Ogni notte di me si faceva strazio; ogni giorno eran scene di rimpianto, eran promesse di calma, di oblìo. Mettevo paura?
E intanto la vita esterna doveva apparire immutata. Dovevo uscire a fianco di mio marito e talvolta fra noi era il bimbo; il dolce fiore sorrideva fra due che s’odiavano.
La mia riputazione già era divenuta cosa pubblica che i due partiti dovevano difendere od offendere. I miei partigiani potevano sprezzarmi in segreto ma dovevano esaltarmi ad alta voce; quelli dell’avvocatino e dell’arciprete non mi conoscevano per nulla e dovevano proclamarmi disonesta. In questa odiosa disputa che contegno teneva colui che n’era causa? Sua moglie, aggravata dal male, era partita, condotta via dai suoi genitori. Ma erano state notate da più d’uno le passeggiate sotto le mie finestre. Non era egli capace di assumere la posa di colui che ha tutte le ragioni per difendere cavallerescamente una donna? Il dottore me lo lasciava temere.
Un giorno le mie sorelle mi trassero a visitare mia madre. Quattro anni quasi erano scorsi dalla sua entrata nel tetro luogo. Ella non ci riconosceva più affatto, non aveva più ricordo, nessuna luce negli occhi; ripeteva un gesto infantile delle mani per tastare le stoffe, i nastri e le acconciature nostre; e un linguaggio a monosillabi in una gola affiochita era tutto ciò che distingueva le sue manifestazioni da quelle di un bimbo di un anno. Dall’ultima visita era impinguata ancora, e i tratti del viso minuti, delicatissimi, che sparivano fra le guance ed il mento, avevan di per se stessi un’espressione straziante, sembravan vivere, rammentare, chiederci conto della persona sottile e sensitiva che essi avevano illuminata, un tempo....
Baciai le ciocche grige, e nel punto stesso una voce interna parve avvertirmi: «....Le tue labbra non toccheranno più questa fronte....»
Più?... Lungo la strada del ritorno, in carrozza, come un’ossessione mi avvolse: quel mònito mi cantò nel cuore. Intorno, ogni cosa era fresca e verde; le sorelle scambiavano rade parole, e la vita pareva sorridesse loro con più soave inconsapevolezza dopo la visione formidabile.
A casa, il bimbo mi attendeva. Egli aveva due anni, mi amava, oh! mi amava con tutta la forza del suo cuoricino; era intelligente, forte, bello, con la dolcezza di mia madre negli occhi. Che cosa mi raccontava della giornata trascorsa? Il suo babbo era cupo; lo lasciammo solo: io composi il corpicciuolo fra le lenzuola, rimasi colla mano sulla piccola tepida guancia fin che sentii il respiro del dormiente, tornai in sala da pranzo.
Mio marito aveva incontrato quel giorno l’uomo che credeva mio amante, e gli era parso di scorgere ne’ suoi occhi un lampo di dileggio; quegli era tra due amici, certo suoi confidenti. Che ne pensavano, che sapevano? Parlassi, parlassi, per Iddio!

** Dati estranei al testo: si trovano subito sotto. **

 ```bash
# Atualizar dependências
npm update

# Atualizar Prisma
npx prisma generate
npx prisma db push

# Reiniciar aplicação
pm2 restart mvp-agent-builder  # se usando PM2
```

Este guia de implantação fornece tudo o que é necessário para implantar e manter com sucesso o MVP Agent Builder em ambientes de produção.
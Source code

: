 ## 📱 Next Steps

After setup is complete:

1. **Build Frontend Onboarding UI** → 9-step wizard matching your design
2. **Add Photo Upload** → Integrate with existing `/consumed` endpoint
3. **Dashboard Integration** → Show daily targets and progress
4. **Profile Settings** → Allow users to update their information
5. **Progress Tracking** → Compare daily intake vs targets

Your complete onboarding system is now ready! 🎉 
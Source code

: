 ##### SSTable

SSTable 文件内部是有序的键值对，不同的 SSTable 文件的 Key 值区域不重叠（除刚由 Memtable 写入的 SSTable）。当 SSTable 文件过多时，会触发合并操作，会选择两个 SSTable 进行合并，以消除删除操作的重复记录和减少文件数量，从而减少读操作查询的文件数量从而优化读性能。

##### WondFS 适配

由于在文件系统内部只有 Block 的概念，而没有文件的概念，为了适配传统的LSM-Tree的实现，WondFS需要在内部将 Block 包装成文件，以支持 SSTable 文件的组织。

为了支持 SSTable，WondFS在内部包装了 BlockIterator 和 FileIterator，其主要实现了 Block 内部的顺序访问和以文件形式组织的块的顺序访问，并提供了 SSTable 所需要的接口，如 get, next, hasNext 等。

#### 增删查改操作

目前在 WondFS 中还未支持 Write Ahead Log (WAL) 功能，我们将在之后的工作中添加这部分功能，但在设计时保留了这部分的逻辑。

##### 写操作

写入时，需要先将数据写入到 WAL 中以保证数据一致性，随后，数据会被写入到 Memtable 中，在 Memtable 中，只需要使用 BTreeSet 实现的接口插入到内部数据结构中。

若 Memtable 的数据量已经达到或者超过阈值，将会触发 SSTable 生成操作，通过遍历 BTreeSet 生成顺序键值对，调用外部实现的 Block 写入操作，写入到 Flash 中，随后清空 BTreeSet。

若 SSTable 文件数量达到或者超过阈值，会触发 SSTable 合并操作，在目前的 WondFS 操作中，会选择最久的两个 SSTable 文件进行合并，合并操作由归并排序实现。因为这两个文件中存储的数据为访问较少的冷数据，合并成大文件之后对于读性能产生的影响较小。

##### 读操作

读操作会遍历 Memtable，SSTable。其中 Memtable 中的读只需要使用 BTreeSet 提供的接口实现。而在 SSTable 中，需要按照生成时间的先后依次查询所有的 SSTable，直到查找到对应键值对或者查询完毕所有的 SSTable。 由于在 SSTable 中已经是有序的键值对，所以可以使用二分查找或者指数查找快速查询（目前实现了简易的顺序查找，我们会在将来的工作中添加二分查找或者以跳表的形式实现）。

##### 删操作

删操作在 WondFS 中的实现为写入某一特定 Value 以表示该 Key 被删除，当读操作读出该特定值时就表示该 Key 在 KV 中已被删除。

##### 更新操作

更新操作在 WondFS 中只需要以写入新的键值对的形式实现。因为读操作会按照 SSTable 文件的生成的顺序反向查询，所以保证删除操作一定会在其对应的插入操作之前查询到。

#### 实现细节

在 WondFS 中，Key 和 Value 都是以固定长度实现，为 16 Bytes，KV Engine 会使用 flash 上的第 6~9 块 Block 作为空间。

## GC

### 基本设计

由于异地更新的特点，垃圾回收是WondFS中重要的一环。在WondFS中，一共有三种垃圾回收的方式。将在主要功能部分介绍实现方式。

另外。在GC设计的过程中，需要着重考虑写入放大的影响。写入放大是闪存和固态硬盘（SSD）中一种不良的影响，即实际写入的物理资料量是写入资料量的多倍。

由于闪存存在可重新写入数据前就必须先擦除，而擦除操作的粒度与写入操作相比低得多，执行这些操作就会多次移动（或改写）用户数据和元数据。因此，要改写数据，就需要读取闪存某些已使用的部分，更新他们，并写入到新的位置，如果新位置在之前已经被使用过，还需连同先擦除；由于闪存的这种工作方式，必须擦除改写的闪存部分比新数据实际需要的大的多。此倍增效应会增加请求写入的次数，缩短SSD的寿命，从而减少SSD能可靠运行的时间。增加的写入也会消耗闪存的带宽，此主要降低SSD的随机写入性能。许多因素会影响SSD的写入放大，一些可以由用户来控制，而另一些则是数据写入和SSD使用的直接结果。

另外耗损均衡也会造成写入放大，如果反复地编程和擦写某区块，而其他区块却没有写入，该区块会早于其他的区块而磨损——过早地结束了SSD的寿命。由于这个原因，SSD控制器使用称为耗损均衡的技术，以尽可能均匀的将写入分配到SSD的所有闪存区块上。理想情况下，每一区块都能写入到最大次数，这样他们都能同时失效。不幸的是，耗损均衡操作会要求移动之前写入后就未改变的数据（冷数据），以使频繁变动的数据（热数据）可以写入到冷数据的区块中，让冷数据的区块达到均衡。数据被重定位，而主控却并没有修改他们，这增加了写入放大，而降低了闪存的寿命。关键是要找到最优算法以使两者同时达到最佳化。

Io restavo in attitudine prostrata, incapace di ogni moto. In verità quasi non udivo distintamente ciò che mi diceva. Sembrava che la mia vita mi sfilasse dinanzi, raccolta in pochi episodî, e ch’io la guardassi da un’altra sponda, con occhi nuovi. Era breve, e non era bella. Che cosa avrebbe detto un giorno mio figlio conoscendola? Se egli quella sera stessa avesse potuto comprendere e parlare, mi avrebbe pregata certo di trarlo in braccio e di andar lontano con lui nella notte, ad affrontare la miseria, la fame, la morte....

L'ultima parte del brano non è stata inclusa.